Aim of the task — The expected answer is the set of lines in the data below between the line holding "y_Roastery 10_Mumbai Chai Cafe_5: 125.0" and the line holding "y_Roastery 10_Mumbai Chai Cafe_11: 24.0", inclusive, written out exactly.

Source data
Start of Block

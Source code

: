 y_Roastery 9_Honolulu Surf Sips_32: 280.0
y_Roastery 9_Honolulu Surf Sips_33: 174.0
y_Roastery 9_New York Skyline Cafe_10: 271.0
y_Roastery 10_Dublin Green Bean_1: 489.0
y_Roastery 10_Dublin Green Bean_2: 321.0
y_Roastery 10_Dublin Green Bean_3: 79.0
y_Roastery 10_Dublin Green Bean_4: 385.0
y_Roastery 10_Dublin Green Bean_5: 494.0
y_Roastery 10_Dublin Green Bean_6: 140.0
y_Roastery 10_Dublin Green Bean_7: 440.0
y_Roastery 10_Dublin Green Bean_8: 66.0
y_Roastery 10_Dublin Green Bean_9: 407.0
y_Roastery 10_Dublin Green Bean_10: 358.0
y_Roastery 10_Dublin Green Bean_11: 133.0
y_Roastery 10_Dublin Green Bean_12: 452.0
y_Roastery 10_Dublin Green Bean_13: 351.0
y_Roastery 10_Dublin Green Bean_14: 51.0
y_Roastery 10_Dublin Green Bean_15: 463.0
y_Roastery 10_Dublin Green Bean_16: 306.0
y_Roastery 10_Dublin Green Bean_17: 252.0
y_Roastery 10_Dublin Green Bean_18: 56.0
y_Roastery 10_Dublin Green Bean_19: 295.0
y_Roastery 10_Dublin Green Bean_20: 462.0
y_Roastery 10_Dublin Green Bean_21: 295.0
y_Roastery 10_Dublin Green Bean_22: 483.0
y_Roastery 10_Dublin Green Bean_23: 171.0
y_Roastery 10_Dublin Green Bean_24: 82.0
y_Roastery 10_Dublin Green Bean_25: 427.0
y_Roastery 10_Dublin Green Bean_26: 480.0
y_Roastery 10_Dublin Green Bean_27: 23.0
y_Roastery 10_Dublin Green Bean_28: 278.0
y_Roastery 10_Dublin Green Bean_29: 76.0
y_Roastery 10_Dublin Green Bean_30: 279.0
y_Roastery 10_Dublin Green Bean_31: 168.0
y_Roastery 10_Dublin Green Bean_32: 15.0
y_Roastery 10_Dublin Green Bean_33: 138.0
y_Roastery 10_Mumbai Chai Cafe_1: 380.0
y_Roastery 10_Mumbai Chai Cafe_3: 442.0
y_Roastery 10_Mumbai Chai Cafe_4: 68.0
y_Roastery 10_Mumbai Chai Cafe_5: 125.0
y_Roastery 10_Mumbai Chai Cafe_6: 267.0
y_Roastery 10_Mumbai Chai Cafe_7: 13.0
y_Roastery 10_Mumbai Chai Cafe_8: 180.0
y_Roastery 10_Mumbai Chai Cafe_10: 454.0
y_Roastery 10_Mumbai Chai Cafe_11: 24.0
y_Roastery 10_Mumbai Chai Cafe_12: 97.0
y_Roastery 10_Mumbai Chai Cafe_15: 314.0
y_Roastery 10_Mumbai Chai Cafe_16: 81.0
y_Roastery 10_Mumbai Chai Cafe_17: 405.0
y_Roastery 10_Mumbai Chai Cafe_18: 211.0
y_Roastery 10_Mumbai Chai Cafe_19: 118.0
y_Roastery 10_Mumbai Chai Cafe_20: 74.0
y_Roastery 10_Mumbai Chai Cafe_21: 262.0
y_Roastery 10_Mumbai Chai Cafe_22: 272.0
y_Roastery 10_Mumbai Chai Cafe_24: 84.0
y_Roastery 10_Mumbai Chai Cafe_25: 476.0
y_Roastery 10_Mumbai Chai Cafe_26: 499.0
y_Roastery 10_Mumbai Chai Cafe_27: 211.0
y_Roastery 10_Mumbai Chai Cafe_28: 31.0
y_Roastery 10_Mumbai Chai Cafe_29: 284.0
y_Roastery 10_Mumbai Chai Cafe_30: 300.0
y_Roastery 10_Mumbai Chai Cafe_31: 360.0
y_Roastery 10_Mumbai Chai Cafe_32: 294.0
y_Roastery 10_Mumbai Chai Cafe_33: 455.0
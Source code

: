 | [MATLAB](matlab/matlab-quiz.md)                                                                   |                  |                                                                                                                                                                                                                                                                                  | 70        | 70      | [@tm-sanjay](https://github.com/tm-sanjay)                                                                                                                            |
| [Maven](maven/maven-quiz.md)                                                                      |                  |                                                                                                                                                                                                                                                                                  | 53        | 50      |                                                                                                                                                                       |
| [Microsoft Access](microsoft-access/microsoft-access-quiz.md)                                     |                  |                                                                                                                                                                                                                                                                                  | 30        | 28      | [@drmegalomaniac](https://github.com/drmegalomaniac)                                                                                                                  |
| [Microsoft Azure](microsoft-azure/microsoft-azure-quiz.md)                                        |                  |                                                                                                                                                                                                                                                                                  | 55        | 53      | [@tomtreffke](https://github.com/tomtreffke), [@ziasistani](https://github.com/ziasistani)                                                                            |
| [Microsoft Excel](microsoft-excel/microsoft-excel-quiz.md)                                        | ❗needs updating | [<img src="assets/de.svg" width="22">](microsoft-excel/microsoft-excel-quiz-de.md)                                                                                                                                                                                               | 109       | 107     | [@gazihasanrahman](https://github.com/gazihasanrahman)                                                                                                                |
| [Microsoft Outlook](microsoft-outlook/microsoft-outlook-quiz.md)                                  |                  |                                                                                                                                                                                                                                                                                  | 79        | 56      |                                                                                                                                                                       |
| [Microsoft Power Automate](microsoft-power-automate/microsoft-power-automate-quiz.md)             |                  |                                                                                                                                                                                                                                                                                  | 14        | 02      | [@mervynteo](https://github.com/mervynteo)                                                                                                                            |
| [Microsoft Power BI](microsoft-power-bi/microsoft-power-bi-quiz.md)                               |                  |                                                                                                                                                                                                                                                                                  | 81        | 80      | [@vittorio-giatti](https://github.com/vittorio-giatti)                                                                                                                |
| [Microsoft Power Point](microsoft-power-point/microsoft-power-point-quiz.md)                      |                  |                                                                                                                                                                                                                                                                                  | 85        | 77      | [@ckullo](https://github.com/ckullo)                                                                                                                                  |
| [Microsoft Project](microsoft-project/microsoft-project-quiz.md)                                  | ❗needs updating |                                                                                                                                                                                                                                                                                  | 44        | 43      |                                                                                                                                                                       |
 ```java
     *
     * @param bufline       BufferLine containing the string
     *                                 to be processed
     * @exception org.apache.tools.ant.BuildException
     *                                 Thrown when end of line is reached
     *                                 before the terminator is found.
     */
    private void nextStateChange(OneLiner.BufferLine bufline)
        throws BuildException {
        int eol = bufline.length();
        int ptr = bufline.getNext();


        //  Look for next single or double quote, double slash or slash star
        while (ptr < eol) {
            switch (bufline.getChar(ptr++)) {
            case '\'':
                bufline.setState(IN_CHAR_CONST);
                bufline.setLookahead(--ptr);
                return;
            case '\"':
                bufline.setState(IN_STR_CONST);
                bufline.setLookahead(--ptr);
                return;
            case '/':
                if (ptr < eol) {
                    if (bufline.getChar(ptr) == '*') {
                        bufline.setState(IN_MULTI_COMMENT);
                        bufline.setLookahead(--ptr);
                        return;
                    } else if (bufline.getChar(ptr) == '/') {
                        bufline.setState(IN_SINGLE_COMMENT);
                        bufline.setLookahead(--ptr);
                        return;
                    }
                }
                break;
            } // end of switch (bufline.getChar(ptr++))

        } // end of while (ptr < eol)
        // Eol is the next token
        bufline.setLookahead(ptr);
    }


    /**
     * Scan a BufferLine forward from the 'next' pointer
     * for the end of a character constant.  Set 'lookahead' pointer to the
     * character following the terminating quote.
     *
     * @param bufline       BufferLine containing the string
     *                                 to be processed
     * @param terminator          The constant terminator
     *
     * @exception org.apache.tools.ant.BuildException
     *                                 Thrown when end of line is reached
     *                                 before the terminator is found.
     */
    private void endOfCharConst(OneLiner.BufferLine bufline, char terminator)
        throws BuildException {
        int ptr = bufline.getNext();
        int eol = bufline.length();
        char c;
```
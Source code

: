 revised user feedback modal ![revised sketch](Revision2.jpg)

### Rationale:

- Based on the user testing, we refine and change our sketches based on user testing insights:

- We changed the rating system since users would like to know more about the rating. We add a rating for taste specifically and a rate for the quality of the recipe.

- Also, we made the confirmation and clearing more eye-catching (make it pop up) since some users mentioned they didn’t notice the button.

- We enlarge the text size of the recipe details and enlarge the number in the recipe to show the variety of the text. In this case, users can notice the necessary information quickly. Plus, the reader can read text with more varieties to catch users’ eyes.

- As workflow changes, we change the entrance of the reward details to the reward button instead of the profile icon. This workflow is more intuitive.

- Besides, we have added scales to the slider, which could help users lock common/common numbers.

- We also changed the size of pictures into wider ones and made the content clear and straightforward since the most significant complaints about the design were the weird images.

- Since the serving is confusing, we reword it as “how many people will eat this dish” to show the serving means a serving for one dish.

End of Block

Answer to the problem —
y_Roastery 10_Mumbai Chai Cafe_5: 125.0
y_Roastery 10_Mumbai Chai Cafe_6: 267.0
y_Roastery 10_Mumbai Chai Cafe_7: 13.0
y_Roastery 10_Mumbai Chai Cafe_8: 180.0
y_Roastery 10_Mumbai Chai Cafe_10: 454.0
y_Roastery 10_Mumbai Chai Cafe_11: 24.0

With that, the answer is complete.